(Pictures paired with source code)
• • • •

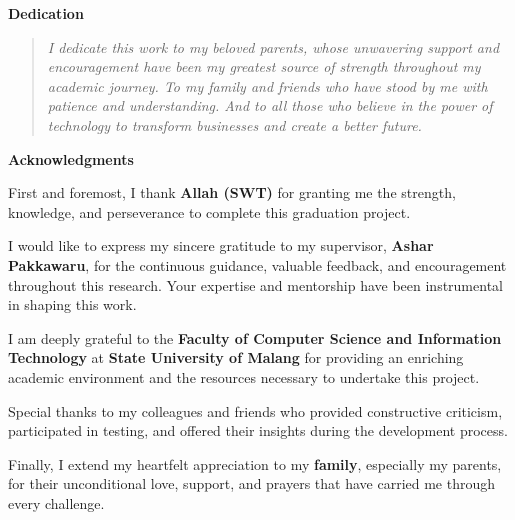 \documentclass[12pt,a4paper]{report}
\begin{document}
\newpage
\thispagestyle{empty}
\vspace*{3cm}
\begin{center}
{\LARGE\textbf{Dedication}}\\[1.5cm]
\end{center}

\begin{quote}
\large
\textit{I dedicate this work to my beloved parents, whose unwavering support and encouragement have been my greatest source of strength throughout my academic journey. To my family and friends who have stood by me with patience and understanding. And to all those who believe in the power of technology to transform businesses and create a better future.}
\end{quote}
\newpage

\newpage
\thispagestyle{empty}
\vspace*{2cm}
\begin{center}
{\LARGE\textbf{Acknowledgments}}\\[1.5cm]
\end{center}

First and foremost, I thank \textbf{Allah (SWT)} for granting me the strength, knowledge, and perseverance to complete this graduation project.

I would like to express my sincere gratitude to my supervisor, \textbf{Ashar Pakkawaru}, for the continuous guidance, valuable feedback, and encouragement throughout this research. Your expertise and mentorship have been instrumental in shaping this work.

I am deeply grateful to the \textbf{Faculty of Computer Science and Information Technology} at \textbf{State University of Malang} for providing an enriching academic environment and the resources necessary to undertake this project.

Special thanks to my colleagues and friends who provided constructive criticism, participated in testing, and offered their insights during the development process.

Finally, I extend my heartfelt appreciation to my \textbf{family}, especially my parents, for their unconditional love, support, and prayers that have carried me through every challenge.
\end{document}
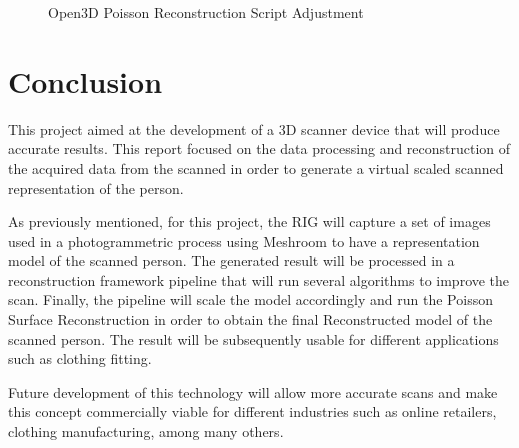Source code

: \documentclass[12pt]{report}
\begin{document}
\begin{figure}[H]
\caption{Open3D Poisson Reconstruction Script Adjustment}
\label{fig:open3dpossionscreipt_result} 
\end{figure}











\chapter{Conclusion}
This project aimed at the development of a 3D scanner device that will produce accurate results. 
This report focused on the data processing and reconstruction of the acquired data from the scanned in order to generate a virtual scaled scanned representation of the person.

As previously mentioned, for this project, the RIG will capture a set of images used in a photogrammetric process using Meshroom to have a representation model of the scanned person. 
The generated result will be processed in a reconstruction framework pipeline that will run several algorithms to improve the scan. 
Finally, the pipeline will scale the model accordingly and run the Poisson Surface Reconstruction in order to obtain the final Reconstructed model of the scanned person. 
The result will be subsequently usable for different applications such as clothing fitting. 

Future development of this technology will allow more accurate scans and make this concept commercially viable for different industries such as online retailers, clothing manufacturing, among many others.
\end{document}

• • • •

# [Your goal]
Each line above that has the word "support" must be copied.

# [Reply to the exercise]
\textit{I dedicate this work to my beloved parents, whose unwavering support and encouragement have been my greatest source of strength throughout my academic journey. To my family and friends who have stood by me with patience and understanding. And to all those who believe in the power of technology to transform businesses and create a better future.}
Finally, I extend my heartfelt appreciation to my \textbf{family}, especially my parents, for their unconditional love, support, and prayers that have carried me through every challenge.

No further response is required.